**Task prompt:**
All lines in the data that hold the word "making" need copying.

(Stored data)

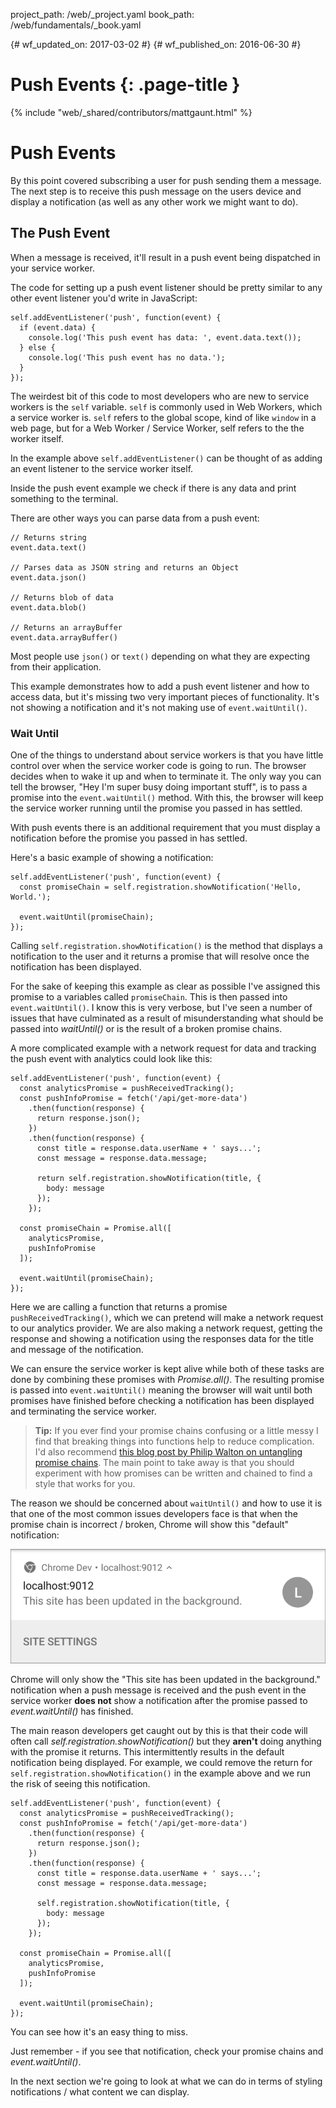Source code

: project_path: /web/_project.yaml
book_path: /web/fundamentals/_book.yaml

{# wf_updated_on: 2017-03-02 #}
{# wf_published_on: 2016-06-30 #}

# Push Events {: .page-title }

{% include "web/_shared/contributors/mattgaunt.html" %}

# Push Events

By this point covered subscribing a user for push sending them a message. The next step is to receive
 this push message on the users device and display a notification (as well as any other work we might
 want to do).

## The Push Event

When a message is received, it'll result in a push event being dispatched in your service worker.

The code for setting up a push event listener should be pretty similar to any other event listener
 you'd write in JavaScript:


    self.addEventListener('push', function(event) {
      if (event.data) {
        console.log('This push event has data: ', event.data.text());
      } else {
        console.log('This push event has no data.');
      }
    });


The weirdest bit of this code to most developers who are new to service workers is the `self`
 variable. `self` is commonly used in Web Workers, which a service worker is. `self` refers to the
 global scope, kind of like `window` in a web page, but for a Web Worker / Service Worker, self
 refers to the the worker itself.

In the example above `self.addEventListener()` can be thought of as adding an event listener to the
 service worker itself.

Inside the push event example we check if there is any data and print something to the terminal.

There are other ways you can parse data from a push event:


    // Returns string
    event.data.text()
    
    // Parses data as JSON string and returns an Object
    event.data.json()
    
    // Returns blob of data
    event.data.blob()
    
    // Returns an arrayBuffer
    event.data.arrayBuffer()


Most people use `json()` or `text()` depending on what they are expecting from their application.

This example demonstrates how to add a push event listener and how to access data, but it's missing
 two very important pieces of functionality. It's not showing a notification and it's not making use
 of `event.waitUntil()`.

### Wait Until

One of the things to understand about service workers is that you have little control over when the
 service worker code is going to run. The browser decides when to wake it up and when to terminate
 it. The only way you can tell the browser, "Hey I'm super busy doing important stuff", is to pass a
 promise into the `event.waitUntil()` method. With this, the browser will keep the service worker
 running until the promise you passed in has settled.

With push events there is an additional requirement that you must display a notification before the
 promise you passed in has settled.

Here's a basic example of showing a notification:


    self.addEventListener('push', function(event) {
      const promiseChain = self.registration.showNotification('Hello, World.');
      
      event.waitUntil(promiseChain);
    });


Calling `self.registration.showNotification()` is the method that displays a notification to the user
 and it returns a promise that will resolve once the notification has been displayed.

For the sake of keeping this example as clear as possible I've assigned this promise to a variables
 called `promiseChain`. This is then passed into `event.waitUntil()`. I know this is very verbose,
 but I've seen a number of issues that have culminated as a result of misunderstanding what should be
 passed into *waitUntil()* or is the result of a broken promise chains.

A more complicated example with a network request for data and tracking the push event with analytics
 could look like this:


    self.addEventListener('push', function(event) {
      const analyticsPromise = pushReceivedTracking();
      const pushInfoPromise = fetch('/api/get-more-data')
        .then(function(response) {
          return response.json();
        })
        .then(function(response) {
          const title = response.data.userName + ' says...';
          const message = response.data.message;
    
          return self.registration.showNotification(title, {
            body: message
          });
        });
    
      const promiseChain = Promise.all([
        analyticsPromise,
        pushInfoPromise
      ]);
    
      event.waitUntil(promiseChain);
    });


Here we are calling a function that returns a promise `pushReceivedTracking()`, which we can pretend
 will make a network request to our analytics provider.
We are also making a network request, getting the response and showing a
notification using the responses data for the title and message of the notification.

We can ensure the service worker is kept alive while both of these tasks are done by combining these
 promises with *Promise.all()*. The resulting promise is passed into `event.waitUntil()` meaning the
 browser will wait until both promises have finished before checking a notification has been
 displayed and terminating the service worker.

> **Tip:** If you ever find your promise chains confusing or a little messy
> I find that breaking things into functions help to reduce complication.
> I'd also recommend
> [this blog post by Philip Walton on untangling promise
 chains](https://philipwalton.com/articles/untangling-deeply-nested-promise-chains/).
> The main point to take away is that you should experiment with how promises can be written and
 chained to find a style that works for you.

The reason we should be concerned about `waitUntil()` and how to use it is that one of the most
 common issues developers face is that when the promise chain is incorrect / broken, Chrome will show
 this "default" notification:

![An Image of the default notification in Chrome](./images/default-notification-mobile.png)

Chrome will only show the "This site has been updated in the background." notification when a push
 message is received and the push event in the service worker **does not** show a notification after
 the promise passed to *event.waitUntil()* has finished.

The main reason developers get caught out by this is that their code will
often call *self.registration.showNotification()* but they **aren't** doing
anything with the promise it returns. This intermittently results in the default notification being
 displayed. For example, we could remove the return for `self.registration.showNotification()` in the
 example above and we run the risk of seeing this notification.


    self.addEventListener('push', function(event) {
      const analyticsPromise = pushReceivedTracking();
      const pushInfoPromise = fetch('/api/get-more-data')
        .then(function(response) {
          return response.json();
        })
        .then(function(response) {
          const title = response.data.userName + ' says...';
          const message = response.data.message;
    
          self.registration.showNotification(title, {
            body: message
          });
        });
    
      const promiseChain = Promise.all([
        analyticsPromise,
        pushInfoPromise
      ]);
    
      event.waitUntil(promiseChain);
    });


You can see how it's an easy thing to miss.

Just remember - if you see that notification, check your promise chains and *event.waitUntil()*.

In the next section we're going to look at what we can do in terms of styling notifications / what
 content we can display.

**Answer section:**
 two very important pieces of functionality. It's not showing a notification and it's not making use
We are also making a network request, getting the response and showing a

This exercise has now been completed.